Deal comprises Young’s song catalogue of 1,180 compositions

Neil Young performs at Madison Square Garden in 2008 in New York.
Neil Young performs at Madison Square Garden in 2008 in New York.

Neil Young has sold half of the rights to his song catalogue to Hipgnosis, in the same week the publishing house has acquired catalogues by former Fleetwood Mac guitarist Lindsay Buckingham and super-producer Jimmy Iovine.

The deal comprises Young’s entire song catalogue of 1,180 compositions, with Hipgnosis taking on 50 per cent of the worldwide copyright and income from the catalogue in exchange for an undisclosed cash sum that will certainly run into nine figures.

Hipgnosis Songs Fund was founded in 2018 by Merck Mercuriadis, who has previously managed artists including Elton John, Guns N' Roses and Beyonce.
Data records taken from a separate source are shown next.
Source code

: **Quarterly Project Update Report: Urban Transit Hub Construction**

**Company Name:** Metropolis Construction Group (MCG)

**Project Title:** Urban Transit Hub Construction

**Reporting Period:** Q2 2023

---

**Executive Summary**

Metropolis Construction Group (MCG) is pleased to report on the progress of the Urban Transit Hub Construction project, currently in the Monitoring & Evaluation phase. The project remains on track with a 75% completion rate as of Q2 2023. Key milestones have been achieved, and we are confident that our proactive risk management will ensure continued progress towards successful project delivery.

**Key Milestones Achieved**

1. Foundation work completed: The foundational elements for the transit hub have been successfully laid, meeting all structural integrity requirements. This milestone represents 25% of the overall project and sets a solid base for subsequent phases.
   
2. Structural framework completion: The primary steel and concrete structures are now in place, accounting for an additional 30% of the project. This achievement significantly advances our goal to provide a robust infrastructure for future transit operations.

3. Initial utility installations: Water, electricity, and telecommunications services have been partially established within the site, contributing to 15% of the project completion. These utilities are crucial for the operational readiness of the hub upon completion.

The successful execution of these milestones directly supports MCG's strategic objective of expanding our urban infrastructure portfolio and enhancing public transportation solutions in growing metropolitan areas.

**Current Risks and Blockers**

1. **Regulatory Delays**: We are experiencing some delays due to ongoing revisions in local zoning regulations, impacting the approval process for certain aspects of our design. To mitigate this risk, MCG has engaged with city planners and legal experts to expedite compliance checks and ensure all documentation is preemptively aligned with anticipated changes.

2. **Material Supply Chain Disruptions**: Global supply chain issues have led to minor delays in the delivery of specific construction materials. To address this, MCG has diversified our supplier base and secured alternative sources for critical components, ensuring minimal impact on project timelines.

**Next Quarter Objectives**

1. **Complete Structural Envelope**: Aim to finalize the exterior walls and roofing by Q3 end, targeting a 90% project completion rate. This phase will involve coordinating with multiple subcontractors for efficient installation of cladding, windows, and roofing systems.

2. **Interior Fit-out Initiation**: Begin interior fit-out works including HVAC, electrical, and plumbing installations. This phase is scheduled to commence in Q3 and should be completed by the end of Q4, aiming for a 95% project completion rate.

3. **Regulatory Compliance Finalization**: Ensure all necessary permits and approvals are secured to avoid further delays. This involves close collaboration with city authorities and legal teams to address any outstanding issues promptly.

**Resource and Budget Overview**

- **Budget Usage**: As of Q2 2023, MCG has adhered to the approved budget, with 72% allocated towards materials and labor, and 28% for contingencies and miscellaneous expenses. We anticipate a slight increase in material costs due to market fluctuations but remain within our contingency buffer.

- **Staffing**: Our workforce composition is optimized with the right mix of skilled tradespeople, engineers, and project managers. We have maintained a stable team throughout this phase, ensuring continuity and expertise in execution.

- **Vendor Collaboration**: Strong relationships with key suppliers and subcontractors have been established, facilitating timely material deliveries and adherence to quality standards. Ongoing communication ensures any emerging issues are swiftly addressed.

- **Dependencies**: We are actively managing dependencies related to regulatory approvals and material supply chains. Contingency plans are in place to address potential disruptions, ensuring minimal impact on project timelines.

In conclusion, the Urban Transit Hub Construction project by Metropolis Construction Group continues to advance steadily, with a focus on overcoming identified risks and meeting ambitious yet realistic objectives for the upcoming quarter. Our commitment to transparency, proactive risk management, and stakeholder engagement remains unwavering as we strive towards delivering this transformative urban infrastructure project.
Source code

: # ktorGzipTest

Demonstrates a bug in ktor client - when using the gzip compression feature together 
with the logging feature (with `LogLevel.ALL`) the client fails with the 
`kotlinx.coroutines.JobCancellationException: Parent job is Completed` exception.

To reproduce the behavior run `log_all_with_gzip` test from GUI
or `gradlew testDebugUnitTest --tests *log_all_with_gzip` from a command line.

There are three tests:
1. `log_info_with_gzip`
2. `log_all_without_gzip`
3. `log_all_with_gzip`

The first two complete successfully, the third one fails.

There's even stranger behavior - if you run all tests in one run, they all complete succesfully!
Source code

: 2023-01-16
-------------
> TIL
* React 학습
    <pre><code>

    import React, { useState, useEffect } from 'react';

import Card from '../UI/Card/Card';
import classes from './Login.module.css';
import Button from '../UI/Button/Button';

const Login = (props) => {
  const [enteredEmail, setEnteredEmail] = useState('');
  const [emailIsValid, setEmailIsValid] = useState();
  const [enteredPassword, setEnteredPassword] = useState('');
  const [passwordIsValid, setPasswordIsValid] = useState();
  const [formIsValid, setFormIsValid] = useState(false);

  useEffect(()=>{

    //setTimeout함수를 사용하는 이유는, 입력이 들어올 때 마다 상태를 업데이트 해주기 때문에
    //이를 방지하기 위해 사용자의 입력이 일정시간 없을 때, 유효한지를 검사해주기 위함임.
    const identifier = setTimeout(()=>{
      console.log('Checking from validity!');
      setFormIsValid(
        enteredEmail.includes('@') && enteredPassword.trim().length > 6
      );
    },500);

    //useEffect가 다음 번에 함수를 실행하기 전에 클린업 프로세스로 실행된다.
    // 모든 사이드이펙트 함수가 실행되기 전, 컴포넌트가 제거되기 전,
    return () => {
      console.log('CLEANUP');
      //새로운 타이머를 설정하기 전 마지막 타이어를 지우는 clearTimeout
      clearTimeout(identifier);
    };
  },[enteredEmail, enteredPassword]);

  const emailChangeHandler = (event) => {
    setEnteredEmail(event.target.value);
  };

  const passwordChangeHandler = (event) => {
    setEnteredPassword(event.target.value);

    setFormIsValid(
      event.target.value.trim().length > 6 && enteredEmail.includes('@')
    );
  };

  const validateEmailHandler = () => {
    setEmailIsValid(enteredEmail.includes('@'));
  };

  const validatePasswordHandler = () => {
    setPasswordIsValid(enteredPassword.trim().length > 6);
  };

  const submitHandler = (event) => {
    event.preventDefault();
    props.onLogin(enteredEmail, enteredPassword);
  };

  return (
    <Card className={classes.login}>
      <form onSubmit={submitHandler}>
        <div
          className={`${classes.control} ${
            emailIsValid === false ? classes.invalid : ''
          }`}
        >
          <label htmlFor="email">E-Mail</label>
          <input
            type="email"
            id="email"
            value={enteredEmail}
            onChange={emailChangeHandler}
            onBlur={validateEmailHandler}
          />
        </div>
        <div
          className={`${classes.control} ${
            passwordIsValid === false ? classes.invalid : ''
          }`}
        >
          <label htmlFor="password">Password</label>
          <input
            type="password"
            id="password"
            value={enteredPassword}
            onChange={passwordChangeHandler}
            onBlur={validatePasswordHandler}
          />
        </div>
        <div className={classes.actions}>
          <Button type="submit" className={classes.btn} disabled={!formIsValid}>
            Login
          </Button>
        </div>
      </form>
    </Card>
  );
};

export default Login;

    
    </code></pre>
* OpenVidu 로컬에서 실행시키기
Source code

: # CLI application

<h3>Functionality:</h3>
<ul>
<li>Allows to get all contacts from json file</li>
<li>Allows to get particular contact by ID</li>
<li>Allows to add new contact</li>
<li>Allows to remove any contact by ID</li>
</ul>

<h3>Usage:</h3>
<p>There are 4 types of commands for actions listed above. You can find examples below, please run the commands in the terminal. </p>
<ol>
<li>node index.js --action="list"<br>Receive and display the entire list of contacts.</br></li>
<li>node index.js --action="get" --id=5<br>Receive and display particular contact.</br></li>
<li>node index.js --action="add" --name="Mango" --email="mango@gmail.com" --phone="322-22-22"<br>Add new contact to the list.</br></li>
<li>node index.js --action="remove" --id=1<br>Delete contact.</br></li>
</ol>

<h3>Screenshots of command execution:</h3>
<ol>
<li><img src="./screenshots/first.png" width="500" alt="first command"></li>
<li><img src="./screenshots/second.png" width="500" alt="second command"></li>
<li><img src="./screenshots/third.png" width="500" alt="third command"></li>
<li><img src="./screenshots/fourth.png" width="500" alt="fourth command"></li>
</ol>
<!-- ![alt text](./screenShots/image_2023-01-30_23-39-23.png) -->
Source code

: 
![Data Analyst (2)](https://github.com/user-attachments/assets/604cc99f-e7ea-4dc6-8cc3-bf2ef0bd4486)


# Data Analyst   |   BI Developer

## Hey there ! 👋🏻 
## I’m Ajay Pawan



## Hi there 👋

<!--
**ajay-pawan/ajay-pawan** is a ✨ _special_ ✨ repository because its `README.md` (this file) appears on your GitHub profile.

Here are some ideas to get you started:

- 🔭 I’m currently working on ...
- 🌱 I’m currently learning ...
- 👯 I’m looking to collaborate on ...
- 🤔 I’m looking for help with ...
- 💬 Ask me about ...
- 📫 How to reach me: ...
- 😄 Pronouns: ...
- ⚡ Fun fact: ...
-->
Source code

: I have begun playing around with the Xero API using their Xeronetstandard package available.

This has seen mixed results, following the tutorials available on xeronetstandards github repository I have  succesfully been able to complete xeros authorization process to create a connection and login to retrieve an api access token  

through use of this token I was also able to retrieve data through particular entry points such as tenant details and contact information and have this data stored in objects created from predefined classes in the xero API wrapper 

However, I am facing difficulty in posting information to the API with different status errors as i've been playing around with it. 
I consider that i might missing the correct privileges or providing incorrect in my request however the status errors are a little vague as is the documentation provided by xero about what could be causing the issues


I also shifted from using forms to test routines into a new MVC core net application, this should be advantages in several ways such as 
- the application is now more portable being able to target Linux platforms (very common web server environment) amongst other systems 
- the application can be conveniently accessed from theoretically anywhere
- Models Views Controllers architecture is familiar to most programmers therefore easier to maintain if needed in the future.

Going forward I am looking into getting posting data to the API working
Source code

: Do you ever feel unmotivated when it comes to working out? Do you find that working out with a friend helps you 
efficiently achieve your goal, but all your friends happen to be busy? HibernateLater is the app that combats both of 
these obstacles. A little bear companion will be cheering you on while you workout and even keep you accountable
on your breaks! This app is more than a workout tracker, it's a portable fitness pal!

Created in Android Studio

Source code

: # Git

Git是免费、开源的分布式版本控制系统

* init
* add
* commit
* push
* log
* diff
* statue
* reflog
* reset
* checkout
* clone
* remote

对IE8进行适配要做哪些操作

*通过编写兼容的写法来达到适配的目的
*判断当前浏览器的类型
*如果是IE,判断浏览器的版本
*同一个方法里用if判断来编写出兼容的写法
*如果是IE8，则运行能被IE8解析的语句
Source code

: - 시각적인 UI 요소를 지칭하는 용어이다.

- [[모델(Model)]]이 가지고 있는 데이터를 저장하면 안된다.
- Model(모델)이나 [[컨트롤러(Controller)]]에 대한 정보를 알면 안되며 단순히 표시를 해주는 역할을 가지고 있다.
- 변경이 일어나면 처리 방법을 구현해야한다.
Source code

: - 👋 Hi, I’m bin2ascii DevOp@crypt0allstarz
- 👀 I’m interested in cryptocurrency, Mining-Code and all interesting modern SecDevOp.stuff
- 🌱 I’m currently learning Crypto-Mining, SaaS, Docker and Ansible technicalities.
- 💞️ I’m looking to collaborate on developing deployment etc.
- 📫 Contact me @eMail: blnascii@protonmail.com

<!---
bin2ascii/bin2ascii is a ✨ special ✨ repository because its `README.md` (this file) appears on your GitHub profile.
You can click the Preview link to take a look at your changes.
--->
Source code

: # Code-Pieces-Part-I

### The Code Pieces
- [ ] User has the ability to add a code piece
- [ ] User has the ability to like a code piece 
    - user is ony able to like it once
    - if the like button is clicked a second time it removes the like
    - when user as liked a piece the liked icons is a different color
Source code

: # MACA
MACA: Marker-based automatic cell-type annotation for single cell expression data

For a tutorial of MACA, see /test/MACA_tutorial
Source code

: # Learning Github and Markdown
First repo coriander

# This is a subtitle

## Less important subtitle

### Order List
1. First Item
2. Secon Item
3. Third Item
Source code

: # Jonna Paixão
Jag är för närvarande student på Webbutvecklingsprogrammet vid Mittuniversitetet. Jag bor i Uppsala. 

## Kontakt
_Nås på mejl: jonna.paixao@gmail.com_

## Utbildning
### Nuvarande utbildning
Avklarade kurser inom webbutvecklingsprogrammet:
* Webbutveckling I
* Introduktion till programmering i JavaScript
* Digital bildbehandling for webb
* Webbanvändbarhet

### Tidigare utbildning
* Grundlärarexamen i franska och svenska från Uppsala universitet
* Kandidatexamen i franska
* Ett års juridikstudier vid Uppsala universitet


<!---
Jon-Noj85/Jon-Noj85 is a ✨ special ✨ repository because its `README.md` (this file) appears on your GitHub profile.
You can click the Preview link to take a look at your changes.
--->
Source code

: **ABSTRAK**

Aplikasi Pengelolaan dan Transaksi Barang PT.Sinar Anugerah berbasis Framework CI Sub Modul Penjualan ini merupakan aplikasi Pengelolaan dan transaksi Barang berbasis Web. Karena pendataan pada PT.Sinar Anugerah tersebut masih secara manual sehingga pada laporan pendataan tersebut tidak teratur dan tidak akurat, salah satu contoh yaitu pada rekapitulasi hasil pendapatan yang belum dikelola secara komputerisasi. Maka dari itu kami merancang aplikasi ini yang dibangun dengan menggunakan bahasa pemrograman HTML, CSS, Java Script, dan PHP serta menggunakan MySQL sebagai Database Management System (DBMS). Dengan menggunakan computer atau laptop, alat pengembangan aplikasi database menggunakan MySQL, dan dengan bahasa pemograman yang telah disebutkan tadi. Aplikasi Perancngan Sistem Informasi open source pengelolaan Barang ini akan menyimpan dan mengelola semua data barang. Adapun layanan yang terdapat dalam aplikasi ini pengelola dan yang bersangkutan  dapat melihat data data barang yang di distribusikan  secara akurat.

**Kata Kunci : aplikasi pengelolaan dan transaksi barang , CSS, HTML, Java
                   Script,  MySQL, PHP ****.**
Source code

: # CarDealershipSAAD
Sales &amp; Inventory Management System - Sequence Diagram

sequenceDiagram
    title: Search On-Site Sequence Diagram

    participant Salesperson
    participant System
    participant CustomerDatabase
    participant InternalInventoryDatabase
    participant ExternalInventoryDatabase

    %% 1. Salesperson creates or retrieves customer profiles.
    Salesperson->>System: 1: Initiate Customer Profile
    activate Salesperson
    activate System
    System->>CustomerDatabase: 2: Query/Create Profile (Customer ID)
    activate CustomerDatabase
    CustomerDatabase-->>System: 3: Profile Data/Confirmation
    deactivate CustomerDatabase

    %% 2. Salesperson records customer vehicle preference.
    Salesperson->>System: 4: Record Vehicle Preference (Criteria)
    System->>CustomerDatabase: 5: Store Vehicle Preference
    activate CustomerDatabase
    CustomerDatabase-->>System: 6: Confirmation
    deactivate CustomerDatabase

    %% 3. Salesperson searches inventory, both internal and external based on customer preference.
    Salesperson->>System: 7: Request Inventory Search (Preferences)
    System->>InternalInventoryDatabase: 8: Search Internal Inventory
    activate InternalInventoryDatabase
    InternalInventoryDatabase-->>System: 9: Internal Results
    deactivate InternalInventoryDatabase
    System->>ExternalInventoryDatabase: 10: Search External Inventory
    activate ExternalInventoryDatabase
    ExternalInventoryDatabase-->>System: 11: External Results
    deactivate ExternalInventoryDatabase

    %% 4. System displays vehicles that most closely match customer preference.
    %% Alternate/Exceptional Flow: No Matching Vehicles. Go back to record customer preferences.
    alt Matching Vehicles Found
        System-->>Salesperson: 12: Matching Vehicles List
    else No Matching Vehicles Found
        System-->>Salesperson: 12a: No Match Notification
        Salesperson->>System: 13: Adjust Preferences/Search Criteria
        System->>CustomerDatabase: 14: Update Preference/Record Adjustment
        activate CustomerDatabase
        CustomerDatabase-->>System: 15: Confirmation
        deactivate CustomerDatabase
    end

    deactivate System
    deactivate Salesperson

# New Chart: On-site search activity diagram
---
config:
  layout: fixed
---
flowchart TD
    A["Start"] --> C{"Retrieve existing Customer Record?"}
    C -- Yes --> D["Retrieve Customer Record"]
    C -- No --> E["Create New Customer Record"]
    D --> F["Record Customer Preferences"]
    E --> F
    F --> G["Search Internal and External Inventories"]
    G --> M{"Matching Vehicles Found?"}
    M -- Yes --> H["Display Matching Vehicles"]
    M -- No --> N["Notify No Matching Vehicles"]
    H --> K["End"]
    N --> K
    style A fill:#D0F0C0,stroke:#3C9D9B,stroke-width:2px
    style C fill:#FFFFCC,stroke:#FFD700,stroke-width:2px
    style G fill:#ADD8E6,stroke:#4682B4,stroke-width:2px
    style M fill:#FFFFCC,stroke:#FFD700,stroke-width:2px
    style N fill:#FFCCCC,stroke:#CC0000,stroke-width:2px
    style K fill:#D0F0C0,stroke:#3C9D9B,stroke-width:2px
In December, after floating the company on the London Stock Exchange in 2018, he announced the company's market value had reached GBP1.25bn. In the first six months of 2020, the company generated GBP50m in revenue, twice the amount for the same period in 2019.

Part of that growing Hipgnosis income is from use of its song catalogue in film and television, as well as advertising.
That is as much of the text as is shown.